The key to Marx’s argument against individual rights is in this passage from his "Critique of the Gotha Programme."
The right of the producers is proportional to the labor they supply; the equality consists in the fact that measurement is made with an equal standard, labor. But one man is superior to another physically, or mentally, and supplies more labor in the same time, or can labor for a longer time; and labor, to serve as a measure, must be defined by its duration or intensity, otherwise it ceases to be a standard of measurement. This equal right is an unequal right for unequal labor. It recognizes no class differences, because everyone is only a worker like everyone else; but it tacitly recognizes unequal individual endowment, and thus productive capacity, as a natural privilege. It is, therefore, a right of inequality, in its content, like every right. Right, by its very nature, can consist only in the application of an equal standard; but unequal individuals (and they would not be different individuals if they were not unequal) are measurable only by an equal standard insofar as they are brought under an equal point of view, are taken from one definite side only -- for instance, in the present case, are regarded only as workers and nothing more is seen in them, everything else being ignored. Further, one worker is married, another is not; one has more children than another, and so on and so forth. Thus, with an equal performance of labor, and hence an equal in the social consumption fund, one will in fact receive more than another, one will be richer than another, and so on. To avoid all these defects, right, instead of being equal, would have to be unequal.
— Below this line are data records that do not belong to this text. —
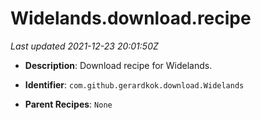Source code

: # Widelands.download.recipe

_Last updated 2021-12-23 20:01:50Z_

- **Description**: Download recipe for Widelands.

- **Identifier**: `com.github.gerardkok.download.Widelands`

- **Parent Recipes**: `None`
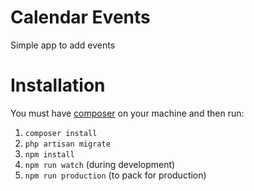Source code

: # Calendar Events
Simple app to add events

# Installation
You must have <a href="https://getcomposer.org/" target="_blank">composer</a> on your machine and then run: 
1. <code>composer install</code>
2. <code>php artisan migrate</code>
3. <code>npm install</code>
4. <code>npm run watch</code> (during development)
5. <code>npm run production</code> (to pack for production)
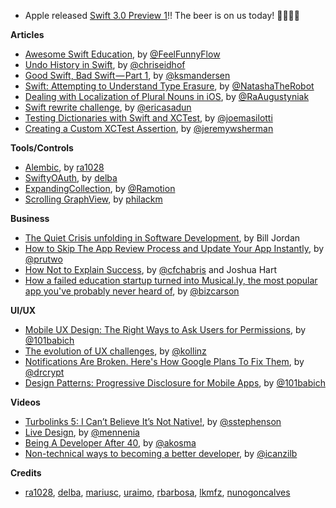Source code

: 
* Apple released [Swift 3.0 Preview 1](http://9to5mac.com/2016/06/01/swift-3-0-preview-1-released/)!! The beer is on us today! 🍺🍺🍺🍺

**Articles**

* [Awesome Swift Education](https://github.com/hsavit1/Awesome-Swift-Education), by [@FeelFunnyFlow](https://twitter.com/FeelFunnyFlow)
* [Undo History in Swift](http://chris.eidhof.nl/post/undo-history-in-swift/), by [@chriseidhof](https://twitter.com/chriseidhof)
* [Good Swift, Bad Swift — Part 1](https://medium.com/@ksmandersen/good-swift-bad-swift-part-1-f58f71da3575), by [@ksmandersen](https://twitter.com/ksmandersen)
* [Swift: Attempting to Understand Type Erasure](https://www.natashatherobot.com/swift-type-erasure/), by [@NatashaTheRobot](https://twitter.com/NatashaTheRobot)
* [Dealing with Localization of Plural Nouns in iOS](http://macoscope.com/blog/effective-localization-when-working-with-language-plural-rules/), by [@RaAugustyniak](https://twitter.com/RaAugustyniak)
* [Swift rewrite challenge](http://ericasadun.com/2016/05/31/swift-rewrite-challenge/), by [@ericasadun](https://twitter.com/ericasadun)
* [Testing Dictionaries with Swift and XCTest](http://masilotti.com/testing-dictionaries/), by [@joemasilotti](https://twitter.com/joemasilotti)
* [Creating a Custom XCTest Assertion](https://www.bignerdranch.com/blog/creating-a-custom-xctest-assertion/), by [@jeremywsherman](https://twitter.com/jeremywsherman)


**Tools/Controls**

* [Alembic](https://github.com/ra1028/Alembic), by [ra1028](https://github.com/ra1028)
* [SwiftyOAuth](https://github.com/delba/SwiftyOAuth), by [delba](https://github.com/delba)
* [ExpandingCollection](https://github.com/Ramotion/expanding-collection), by [@Ramotion](https://twitter.com/Ramotion)
* [Scrolling GraphView](https://github.com/philackm/Scrollable-GraphView), by [philackm](https://twitter.com/philackm)

**Business**

* [The Quiet Crisis unfolding in Software Development](https://medium.com/@billjordan1/the-quiet-crisis-unfolding-in-software-development-cffbdafbf450#.bkxe79bm1), by Bill Jordan
* [How to Skip The App Review Process and Update Your App Instantly](https://medium.com/@ophir_rollout/how-to-skip-the-app-review-process-and-update-your-app-instantly-76565b519c2d#.snz1lagvn), by [@prutwo](https://twitter.com/prutwo)
* [How Not to Explain Success](http://www.nytimes.com/2016/04/10/opinion/sunday/how-not-to-explain-success.html?_r=0), by [@cfchabris](https://twitter.com/cfchabris) and Joshua Hart
* [How a failed education startup turned into Musical.ly, the most popular app you've probably never heard of](http://www.businessinsider.com/what-is-musically-2016-5), by [@bizcarson](https://twitter.com/bizcarson)

**UI/UX**

* [Mobile UX Design: The Right Ways to Ask Users for Permissions](http://babich.biz/mobile-ux-design-the-right-ways-to-ask-users-for-permissions/), by [@101babich](https://twitter.com/101babich)
* [The evolution of UX challenges](https://uxdesign.cc/the-evolution-of-ux-challenges-5e1748b82ede?ref=hackingui#.z61cns41m), by [@kollinz](https://twitter.com/kollinz)
* [Notifications Are Broken. Here's How Google Plans To Fix Them](http://www.fastcodesign.com/3060092/notifications-are-broken-heres-how-google-plans-to-fix-them), by [@drcrypt](https://twitter.com/drcrypt)
* [Design Patterns: Progressive Disclosure for Mobile Apps](https://uxplanet.org/design-patterns-progressive-disclosure-for-mobile-apps-f41001a293ba#.ipfhbc73q), by [@101babich](https://twitter.com/101babich)

**Videos**

* [Turbolinks 5: I Can’t Believe It’s Not Native!](https://www.youtube.com/watch?v=SWEts0rlezA), by [@sstephenson](https://twitter.com/sstephenson)
* [Live Design](https://realm.io/news/tryswift-maxim-cramer-live-design/), by [@mennenia](https://twitter.com/mennenia)
* [Being A Developer After 40](http://blog.appbuilders.ch/2016/05/26/adrian-being-developer-after-40.html), by [@akosma](https://twitter.com/akosma)
* [Non-technical ways to becoming a better developer](http://blog.appbuilders.ch/2016/06/02/marin.html), by [@icanzilb](https://twitter.com/icanzilb)

**Credits**

* [ra1028](https://github.com/ra1028), [delba](https://github.com/delba), [mariusc](https://github.com/mariusc), [uraimo](https://github.com/uraimo), [rbarbosa](https://github.com/rbarbosa), [lkmfz](https://github.com/lkmfz), [nunogoncalves](https://github.com/nunogoncalves)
What does Marx mean in this rather dense passage? His fundamental thought is this. If each person has an equal right to what he produces by his labor, this will lead to unequal outcomes. My labor may not be worth as much as your labor. This fact sets people against each other. People look at society from the viewpoint of their own interest and the interests of their family. This is a bourgeois idea. In a true socialist society, people are devoted to each other’s welfare and do not view each other as rivals. Rights accordingly are “obsolete verbal rubbish.”
In a famous passage, Marx tells us what a society without such antagonisms between people would be like:
In a higher phase of communist society, after the enslaving subordination of the individual to the division of labor, and therewith also the antithesis between mental and physical labor, has vanished; after labor has become not only a means of life but life's prime want; after the productive forces have also increased with the all-around development of the individual, and all the springs of co-operative wealth flow more abundantly -- only then then can the narrow horizon of bourgeois right be crossed in its entirety and society inscribe on its banners: From each according to his ability, to each according to his needs!
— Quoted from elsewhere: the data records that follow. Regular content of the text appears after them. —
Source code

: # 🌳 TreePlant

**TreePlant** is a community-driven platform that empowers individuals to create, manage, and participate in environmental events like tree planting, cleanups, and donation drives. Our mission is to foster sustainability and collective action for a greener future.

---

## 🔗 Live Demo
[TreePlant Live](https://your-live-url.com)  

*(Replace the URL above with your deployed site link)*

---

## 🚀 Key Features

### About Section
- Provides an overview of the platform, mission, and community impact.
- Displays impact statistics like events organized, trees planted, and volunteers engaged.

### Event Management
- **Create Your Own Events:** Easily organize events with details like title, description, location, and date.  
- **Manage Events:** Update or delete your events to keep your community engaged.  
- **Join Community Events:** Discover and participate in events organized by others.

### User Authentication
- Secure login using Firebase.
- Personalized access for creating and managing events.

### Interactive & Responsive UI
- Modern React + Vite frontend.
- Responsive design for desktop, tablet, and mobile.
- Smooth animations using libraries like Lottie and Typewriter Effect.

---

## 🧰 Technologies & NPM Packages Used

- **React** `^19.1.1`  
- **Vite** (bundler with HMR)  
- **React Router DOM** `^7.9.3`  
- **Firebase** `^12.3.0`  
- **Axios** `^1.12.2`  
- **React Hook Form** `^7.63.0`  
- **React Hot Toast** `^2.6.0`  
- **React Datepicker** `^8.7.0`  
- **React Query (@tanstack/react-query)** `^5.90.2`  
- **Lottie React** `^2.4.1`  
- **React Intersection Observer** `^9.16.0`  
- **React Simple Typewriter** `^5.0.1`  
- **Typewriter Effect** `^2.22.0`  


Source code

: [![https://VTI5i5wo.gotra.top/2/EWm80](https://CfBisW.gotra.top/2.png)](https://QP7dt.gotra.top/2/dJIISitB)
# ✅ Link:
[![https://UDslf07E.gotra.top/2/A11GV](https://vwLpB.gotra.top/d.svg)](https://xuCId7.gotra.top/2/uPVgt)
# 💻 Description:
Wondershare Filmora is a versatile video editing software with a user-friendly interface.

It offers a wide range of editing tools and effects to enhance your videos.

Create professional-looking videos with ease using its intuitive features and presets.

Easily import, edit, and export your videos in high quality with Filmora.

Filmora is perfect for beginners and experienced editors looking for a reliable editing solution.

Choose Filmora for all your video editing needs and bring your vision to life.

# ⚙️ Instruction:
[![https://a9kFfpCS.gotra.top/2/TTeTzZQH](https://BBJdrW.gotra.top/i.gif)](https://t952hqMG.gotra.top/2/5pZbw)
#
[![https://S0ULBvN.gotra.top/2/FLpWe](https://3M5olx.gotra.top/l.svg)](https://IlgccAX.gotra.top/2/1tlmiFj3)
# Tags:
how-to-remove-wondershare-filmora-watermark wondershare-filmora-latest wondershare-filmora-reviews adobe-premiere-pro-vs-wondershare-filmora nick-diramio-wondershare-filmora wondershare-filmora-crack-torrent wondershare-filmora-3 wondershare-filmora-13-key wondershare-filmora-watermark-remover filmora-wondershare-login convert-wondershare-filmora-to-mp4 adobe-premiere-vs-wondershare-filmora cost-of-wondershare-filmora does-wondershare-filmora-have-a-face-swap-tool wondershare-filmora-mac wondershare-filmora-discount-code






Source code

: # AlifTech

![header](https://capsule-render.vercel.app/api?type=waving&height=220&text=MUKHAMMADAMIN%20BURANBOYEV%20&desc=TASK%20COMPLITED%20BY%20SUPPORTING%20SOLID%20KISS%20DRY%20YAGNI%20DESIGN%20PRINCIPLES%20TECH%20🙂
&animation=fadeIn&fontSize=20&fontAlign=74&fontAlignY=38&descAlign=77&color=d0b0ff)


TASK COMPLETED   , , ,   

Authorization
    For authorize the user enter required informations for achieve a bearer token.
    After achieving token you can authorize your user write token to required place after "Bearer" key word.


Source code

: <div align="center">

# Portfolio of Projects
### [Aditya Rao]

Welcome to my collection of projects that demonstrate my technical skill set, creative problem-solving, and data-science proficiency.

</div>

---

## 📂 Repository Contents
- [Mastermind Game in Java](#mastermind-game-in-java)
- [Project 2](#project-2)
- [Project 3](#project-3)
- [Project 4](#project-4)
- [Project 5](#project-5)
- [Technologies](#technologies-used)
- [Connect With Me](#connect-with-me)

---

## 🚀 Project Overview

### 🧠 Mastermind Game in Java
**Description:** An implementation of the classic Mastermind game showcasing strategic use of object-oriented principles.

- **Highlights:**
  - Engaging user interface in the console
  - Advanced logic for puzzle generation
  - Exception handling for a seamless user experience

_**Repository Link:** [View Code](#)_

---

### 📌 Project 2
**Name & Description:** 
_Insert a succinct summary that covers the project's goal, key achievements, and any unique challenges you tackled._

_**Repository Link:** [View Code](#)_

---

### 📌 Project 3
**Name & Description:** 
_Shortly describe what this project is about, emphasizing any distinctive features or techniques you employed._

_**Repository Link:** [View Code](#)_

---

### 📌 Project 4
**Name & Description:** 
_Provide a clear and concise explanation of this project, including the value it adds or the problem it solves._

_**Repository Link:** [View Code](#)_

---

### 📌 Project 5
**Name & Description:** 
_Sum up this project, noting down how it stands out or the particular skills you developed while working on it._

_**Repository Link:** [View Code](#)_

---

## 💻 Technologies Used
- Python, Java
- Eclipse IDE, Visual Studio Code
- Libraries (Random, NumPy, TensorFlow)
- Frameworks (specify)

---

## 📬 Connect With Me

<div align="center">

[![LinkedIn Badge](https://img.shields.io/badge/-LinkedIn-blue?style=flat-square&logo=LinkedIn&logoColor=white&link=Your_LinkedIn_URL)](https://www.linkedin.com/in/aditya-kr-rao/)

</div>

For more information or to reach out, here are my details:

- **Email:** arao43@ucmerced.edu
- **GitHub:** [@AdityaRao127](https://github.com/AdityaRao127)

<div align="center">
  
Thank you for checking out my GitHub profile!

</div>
In other words, once the division of labor is abolished and production is planned, abundance will arise. Then, people will regard themselves as members of one happy family. It is more than a little strange that someone in the grip of this fantasy had the nerve to denounce many of his rivals as utopian socialists.
Marx’s comments do contain one valuable idea. Today, we are inundated by propaganda from the left that justifies high taxes and redistribution of wealth on the ground that the well-off would have gotten nowhere without the help of “society.” Isn’t the government, acting in the name of “society,” entitled to take away some of this wealth?
Marx of course supported high taxes on the wealthy, but he had no truck for this nonsense. He said “A fine conclusion! If useful labor is possible only in society and through society, the proceeds of labor belong to society -- and only so much therefrom accrues to the individual worker as is not required to maintain the ‘condition’ of labor, society. In fact, this proposition has at all times been made use of by the champions of the state of society prevailing at any given time. First comes the claims of the government and everything that sticks to it, since it is the social organ for the maintenance of the social order; then comes the claims of the various kinds of private property, for the various kinds of private property are the foundations of society, etc. One sees that such hollow phrases are the foundations of society, etc. One sees that such hollow phrases can be twisted and turned as desired.”
Marx had a keen eye for nonsense, except when he himself was writing it.
This article is republished with permission from the Mises Institute.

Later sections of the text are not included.